4. Take technology breaks
There’s little doubt the always-on nature of our world creates feelings of stress and dissatisfaction. Look around a restaurant and chances are there are people spending more time on their phones than interacting with those around them.
Watch parents at a park and many are scrolling through their social feeds while the kids play. Teens have even been known to converse via texts even though they’re sitting next to each other. That’s not to say smartphones aren’t beneficial. They are a great tool that keeps people more closely connected despite distances.
Studies have shown that the presence of a phone, even if turned off, creates feelings of being less connected or listened to. Taking a break from this will allow you to have closer relationships with the ones that you love.
Besides, your productivity levels will increase ten fold. While many people think they can multitask, the reality is that it is a myth. Constant texts and emails disrupt focus and can lead to tasks taking longer. Put away all devices and be more present.
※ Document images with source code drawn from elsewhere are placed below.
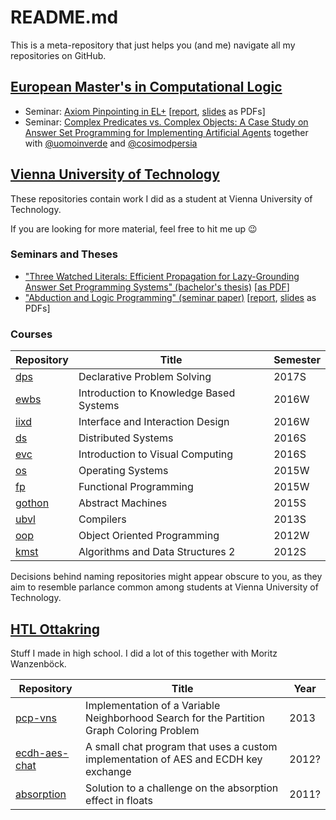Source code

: # README.md

This is a meta-repository that just helps you (and me) navigate all my repositories on GitHub.

## [European Master's in Computational Logic](https://www.emcl-study.eu/)

 * Seminar: [Axiom Pinpointing in EL+](https://github.com/lorenzleutgeb/elp) [[report](https://lorenz.leutgeb.xyz/paper/elp.pdf), [slides](https://lorenz.leutgeb.xyz/paper/elp-beam.pdf) as PDFs]
 * Seminar: [Complex Predicates vs. Complex Objects: A Case Study on Answer Set Programming for Implementing Artificial Agents](https://github.com/lorenzleutgeb/ab) together with [@uomoinverde](https://github.com/uomoinverde) and [@cosimodpersia](https://github.com/cosimodpersia)

## [Vienna University of Technology](https://www.tuwien.ac.at/en/)

These repositories contain work I did as a student at Vienna University of Technology.

If you are looking for more material, feel free to hit me up :wink:

### Seminars and Theses

 * ["Three Watched Literals: Efficient Propagation for Lazy-Grounding Answer Set Programming Systems" (bachelor's thesis)](https://github.com/lorenzleutgeb/3wl) [[as PDF](https://lorenz.leutgeb.xyz/paper/3wl.pdf)]
 * ["Abduction and Logic Programming" (seminar paper)](https://github.com/lorenzleutgeb/abd) [[report](https://lorenz.leutgeb.xyz/paper/abd.pdf), [slides](https://lorenz.leutgeb.xyz/paper/abd-beam.pdf) as PDFs]

### Courses

| Repository    | Title         | Semester |
| ------------- | ------------- | -------- |
| [dps](https://github.com/lorenzleutgeb/dps)  | Declarative Problem Solving  | 2017S
| [ewbs](https://github.com/lorenzleutgeb/ewbs)  | Introduction to Knowledge Based Systems  | 2016W
| [iixd](https://github.com/lorenzleutgeb/iixd)  | Interface and Interaction Design  | 2016W
| [ds](https://github.com/lorenzleutgeb/ds) | Distributed Systems | 2016S
| [evc](https://github.com/lorenzleutgeb/evc) | Introduction to Visual Computing | 2016S
| [os](https://github.com/lorenzleutgeb/os) | Operating Systems | 2015W
| [fp](https://github.com/lorenzleutgeb/fp) | Functional Programming | 2015W
| [gothon](https://github.com/lorenzleutgeb/gothon) | Abstract Machines | 2015S
| [ubvl](https://github.com/lorenzleutgeb/ubvl) | Compilers | 2013S
| [oop](https://github.com/lorenzleutgeb/oop)  | Object Oriented Programming  | 2012W
| [kmst](https://github.com/lorenzleutgeb/kmst) | Algorithms and Data Structures 2 | 2012S

Decisions behind naming repositories might appear obscure to you, as they aim to resemble parlance common among students at Vienna University of Technology.

## [HTL Ottakring](https://www.htl-ottakring.at/)

Stuff I made in high school. I did a lot of this together with Moritz Wanzenböck.

| Repository    | Title         | Year |
| ------------- | ------------- | ---- |
| [pcp-vns](https://github.com/lorenzleutgeb/pcp-vns)  | Implementation of a Variable Neighborhood Search for the Partition Graph Coloring Problem | 2013
| [ecdh-aes-chat](https://github.com/lorenzleutgeb/ecdh-aes-chat)  | A small chat program that uses a custom implementation of AES and ECDH key exchange | 2012?
| [absorption](https://github.com/lorenzleutgeb/absorption)  | Solution to a challenge on the absorption effect in floats | 2011?
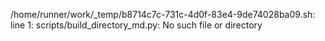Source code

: /home/runner/work/_temp/b8714c7c-731c-4d0f-83e4-9de74028ba09.sh: line 1: scripts/build_directory_md.py: No such file or directory
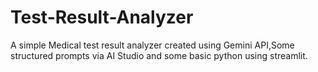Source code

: # Test-Result-Analyzer
A simple Medical test result analyzer created using Gemini API,Some structured prompts via AI Studio and some basic python using streamlit.
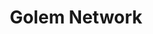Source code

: ---
blog: http://blog.golemproject.net/
codehost: https://github.com/https://github.com/golemfactory
facebook: https://facebook.com/golemproject
logohandle: golemnetwork
sort: golem
title: Golem Network
twitter: https://x.com/golemproject
website: https://www.golem.network/
youtube: https://youtube.com/channel/UCl3fxgrSML2sL3UYZrynbMg/videos
---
If necessary, keep the phones in a bag or drawer so there will be less temptation to use them. Turn on “Do Not Disturb,” especially in meetings, or when facing a daunting task like writing a report or studying.
5. Take more vitamins and supplements
Recent studies show that vitamin C is extremely effective in combating colds and flus. Vitamins and minerals support your body in a wide variety of ways, many of them working together. For example, vitamin E helps repair DNA while vitamin B12 helps build it. Vitamin A supports bone health, as do calcium and vitamin D. Your body takes most of these nutrients from your food.